Task brief:
Check each line below for "underlying" and report how many have it, nothing else.

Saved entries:
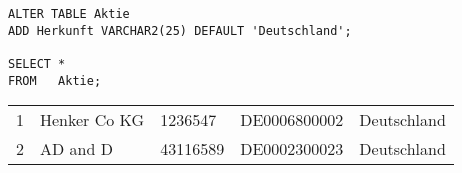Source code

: \begin{lstlisting}[language=oracle_sql,caption={Tabellenspalte mit Standardwert hinzufügen in Oracle},label=sql08_09]
ALTER TABLE Aktie
ADD Herkunft VARCHAR2(25) DEFAULT 'Deutschland';

SELECT *
FROM   Aktie;
          \end{lstlisting}
\begin{center}
    \begin{small}
        \tablehead{}
        \begin{oraclesql}
            \begin{supertabular}{rllll}
                1 & Henker Co KG & 1236547 & DE0006800002 & Deutschland \\
                2 & AD and D & 43116589 & DE0002300023 & Deutschland \\
            \end{supertabular}
        \end{oraclesql}
    \end{small}
\end{center}

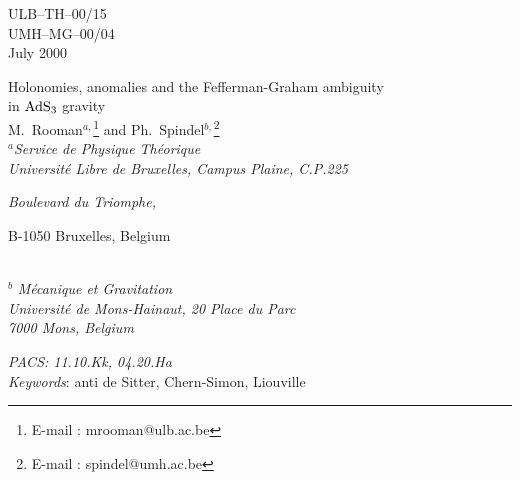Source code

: \documentclass[a4paper,10pt]{article}
\begin{document}
 
 
\begin{flushright} ULB--TH--00/15 \\  UMH--MG--00/04 \\July 2000\\ \end{flushright} 
\vspace{.1cm} 
\begin{center} {\large Holonomies, anomalies 
and the Fefferman-Graham ambiguity\\  
\vspace{.1cm} in $\rm AdS_3$ gravity}\\ 
\vspace{.5cm} M.~Rooman${}^{a,}$\footnote{ 
E-mail : mrooman@ulb.ac.be} and Ph.~Spindel${}^{b,}$\footnote{ E-mail : 
spindel@umh.ac.be}\\ 
\vspace{.3cm}  {${}^a${\it Service de Physique Th\'eorique}}\\  
{\it Universit\'e 
Libre de Bruxelles, Campus Plaine, C.P.225}\\ {\it Boulevard du Triomphe, 

B-1050 Bruxelles, Belgium}\\  
\vspace{.2cm} {${}^b${\it 
M\'ecanique et Gravitation}}\\ {\it Universit\'e de Mons-Hainaut, 20 
Place du Parc}\\  
{\it 7000 Mons, Belgium}\\ \end{center} 
\vspace{.1cm} 
 
\newcommand{\asym}{\mathop {\simeq} \limits_{\bar r \rightarrow \infty}} 
\newcommand{\asymr}{\mathop {\simeq} \limits_{ r \rightarrow \infty}} 
\newcommand{\real}{{\hbox{{\rm I}\kern-.2em\hbox{\rm R}}}} 
 
\begin{abstract} 
Using the Chern-Simon formulation of (2+1) gravity,  
we derive, for the general asymptotic metrics given by the 
Fefferman-Graham-Lee theorems, the emergence of the Liouville mode  
associated to the boundary degrees of freedom of (2+1) dimensional  
anti de Sitter geometries. Holonomies are
described through multi-valued gauge and Liouville fields and
are found to algebraically couple the fields defined on
the disconnected components of spatial
infinity. In the case of flat boundary metrics, explicit 
expressions are obtained for the fields and holonomies.
We also show the link between the variation 
under diffeomorphisms of the Einstein theory of gravitation and 
the Weyl anomaly of the conformal theory at infinity.
\end{abstract}
\noindent
{\it PACS\/: 11.10.Kk, 04.20.Ha }\\
{\it Keywords}: anti de Sitter, Chern-Simon, Liouville
\end{document}

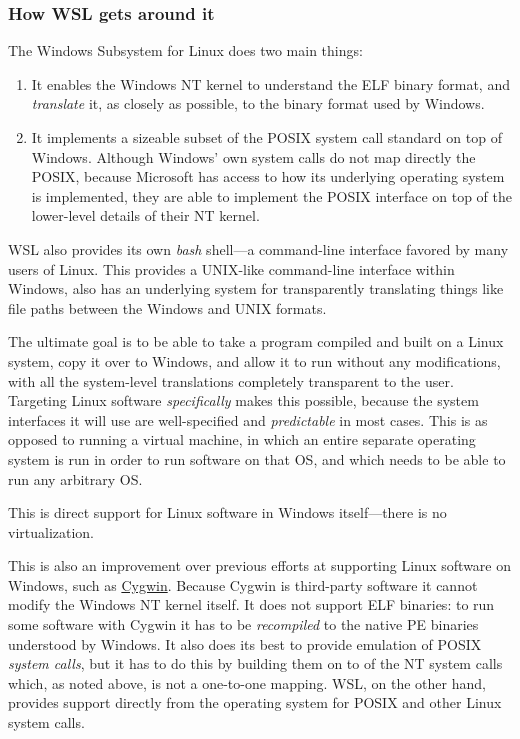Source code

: \documentclass{deliverablereport}
\begin{document}
\subsubsection{How WSL gets around it}

The Windows Subsystem for Linux does two main things:

\begin{enumerate}
\item It enables the Windows NT kernel to understand the ELF binary
  format, and \emph{translate} it, as closely as possible, to the
  binary format used by Windows.
\item It implements a sizeable subset of the POSIX system call
  standard on top of Windows.  Although Windows' own system calls do
  not map directly the POSIX, because Microsoft has access to how its
  underlying operating system is implemented, they are able to
  implement the POSIX interface on top of the lower-level details of
  their NT kernel.
\end{enumerate}

WSL also provides its own \emph{bash} shell---a command-line interface
favored by many users of Linux.  This provides a UNIX-like
command-line interface within Windows, also has an underlying system
for transparently translating things like file paths between the
Windows and UNIX formats.

The ultimate goal is to be able to take a program compiled and built
on a Linux system, copy it over to Windows, and allow it to run
without any modifications, with all the system-level translations
completely transparent to the user.  Targeting Linux software
\emph{specifically} makes this possible, because the system interfaces
it will use are well-specified and \emph{predictable} in most cases.  This
is as opposed to running a virtual machine, in which an entire
separate operating system is run in order to run software on that OS,
and which needs to be able to run any arbitrary OS.

This is direct support for Linux software in Windows itself---there is
no virtualization.

This is also an improvement over previous efforts at supporting Linux
software on Windows, such as \href{https://www.cygwin.com/}{Cygwin}.
Because Cygwin is third-party software it cannot modify the Windows NT
kernel itself.  It does not support ELF binaries: to run some software
with Cygwin it has to be \emph{recompiled} to the native PE binaries
understood by Windows.  It also does its best to provide emulation of
POSIX \emph{system calls}, but it has to do this by building them on
to of the NT system calls which, as noted above, is not a one-to-one
mapping.  WSL, on the other hand, provides support directly from the
operating system for POSIX and other Linux system calls.
\end{document}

Problem solution:
2